Mrs. Murphy seemed turned off by the use of language and quietly stood to leave the room. “I’ll give you some privacy,” she told Summer, and the two of us thanked her profusely. She closed the door behind her.
“Who’s that with you?” Julian asked.
“It’s Summer.”
“Who’s that?”
“She’s my, ah…” I shot a glance at her. I could have just explained her away as my coworker. Or my friend. But her hair was still disheveled from the sex we’d had all night. We’d only bothered to pull on clothes when Preston had started banging on the door. Neither of us had bothered to brush our teeth or even grab a hat. Her brow furrowed from staring so hard at my phone, as if she could somehow see Julian working away at his computer if she looked at it hard enough.
Even in the middle of all of this, with a grimace etched on her
face, she was still the most beautiful woman I’d ever seen.
I tucked a stray strand of hair behind her ear. “She’s my girlfriend?” My voice changed pitch at the end of the sentence, turning it into a question.
Summer’s head snapped up, and her gaze met mine.
I raised an eyebrow.
“You don’t sound real sure about that.” Julian chuckled amongst the clatter of his fingers racing over a keyboard.
But a slow smile crept across Summer’s face, and though this wasn’t at all how I’d planned on asking her to be my partner, I was glad I’d given her something to smile about in the middle of a shitstorm.
Say yes, I mouthed at her, wanting the two of us to have something private, even if Julian was still on the line. Please.
It only took her a second to nod happily.
My heart soared, and I grabbed the back of her neck, hauling her in for a kiss.
“What is that noise? Are you two making out right now?”
Summer and I pulled apart with a laugh that dissipated some of the tension in the air around us.
“Yeah, sorry, J. But if she was your girlfriend, you’d want to kiss her all the time, too.” I linked my fingers between hers, desperate to keep a physical connection between us.

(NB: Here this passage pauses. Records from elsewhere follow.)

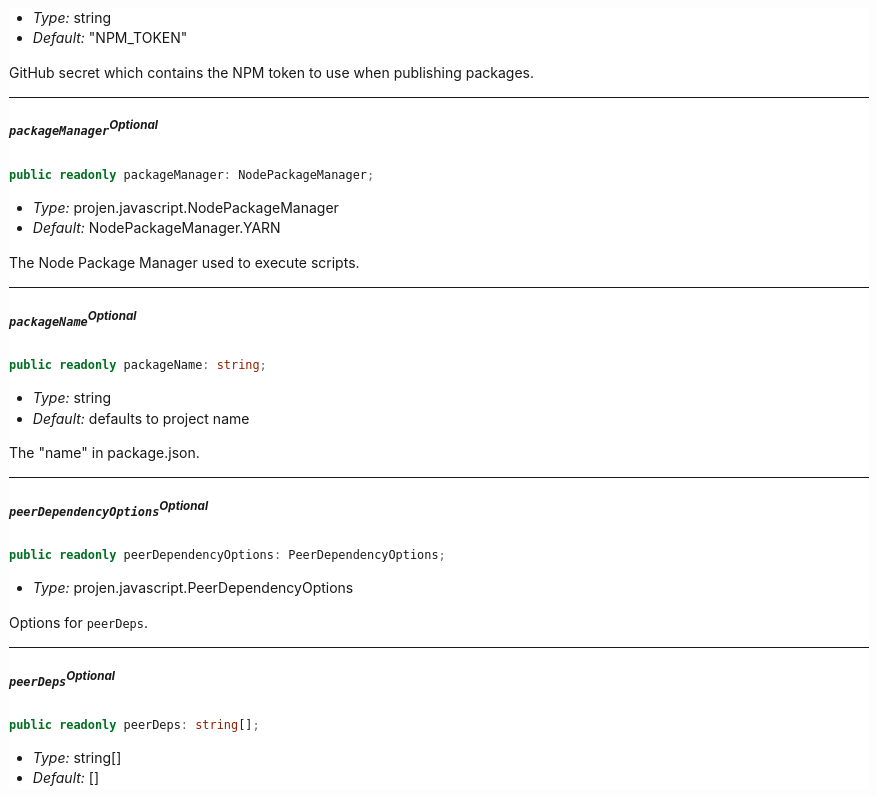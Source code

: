 - *Type:* string
- *Default:* "NPM_TOKEN"

GitHub secret which contains the NPM token to use when publishing packages.

---

##### `packageManager`<sup>Optional</sup> <a name="packageManager" id="projen-cdktf-app-ts.CdktfTypeScriptAppOptions.property.packageManager"></a>

```typescript
public readonly packageManager: NodePackageManager;
```

- *Type:* projen.javascript.NodePackageManager
- *Default:* NodePackageManager.YARN

The Node Package Manager used to execute scripts.

---

##### `packageName`<sup>Optional</sup> <a name="packageName" id="projen-cdktf-app-ts.CdktfTypeScriptAppOptions.property.packageName"></a>

```typescript
public readonly packageName: string;
```

- *Type:* string
- *Default:* defaults to project name

The "name" in package.json.

---

##### `peerDependencyOptions`<sup>Optional</sup> <a name="peerDependencyOptions" id="projen-cdktf-app-ts.CdktfTypeScriptAppOptions.property.peerDependencyOptions"></a>

```typescript
public readonly peerDependencyOptions: PeerDependencyOptions;
```

- *Type:* projen.javascript.PeerDependencyOptions

Options for `peerDeps`.

---

##### `peerDeps`<sup>Optional</sup> <a name="peerDeps" id="projen-cdktf-app-ts.CdktfTypeScriptAppOptions.property.peerDeps"></a>

```typescript
public readonly peerDeps: string[];
```

- *Type:* string[]
- *Default:* []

“Good for you, bro. I’m happy for you. But I’m in the database, so you want to give me that plate number before anyone realizes I’m in here and sends national security to my door?”

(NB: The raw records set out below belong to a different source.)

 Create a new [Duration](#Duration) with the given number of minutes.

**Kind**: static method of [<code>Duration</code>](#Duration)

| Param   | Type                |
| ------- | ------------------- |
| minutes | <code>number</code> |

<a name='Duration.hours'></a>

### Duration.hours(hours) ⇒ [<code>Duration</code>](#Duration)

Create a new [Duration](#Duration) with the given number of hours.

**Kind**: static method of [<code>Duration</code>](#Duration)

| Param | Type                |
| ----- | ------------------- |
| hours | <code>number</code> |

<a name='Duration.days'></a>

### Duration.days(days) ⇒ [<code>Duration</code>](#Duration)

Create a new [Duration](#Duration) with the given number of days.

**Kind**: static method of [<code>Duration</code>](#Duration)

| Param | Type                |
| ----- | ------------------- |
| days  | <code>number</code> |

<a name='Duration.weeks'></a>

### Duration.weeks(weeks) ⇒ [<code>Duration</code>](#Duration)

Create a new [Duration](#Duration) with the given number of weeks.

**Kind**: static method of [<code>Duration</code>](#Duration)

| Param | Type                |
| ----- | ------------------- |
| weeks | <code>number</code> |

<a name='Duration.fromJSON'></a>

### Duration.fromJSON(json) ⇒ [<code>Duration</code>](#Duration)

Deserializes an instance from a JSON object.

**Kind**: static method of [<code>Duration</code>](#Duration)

Summer quickly rattled the plate ID off, and Julian plugged it into his computer.
“And done,” he announced a second later. “White truck, registered to Frank Alvarez at 1003 Grays Lane, Masonville, Georgia.”
I grabbed the keys and my phone from the desk, and Summer and I took off for the front door. “That helps a lot. Thanks, bro. Talk soon, okay?”
“Anytime. Bring that girlfriend of yours home soon. I want to meet her. She got a sister?”
I chuckled. “She does, but that’s a whole different can of worms that you are not gonna be opening, my friend. Talk later.”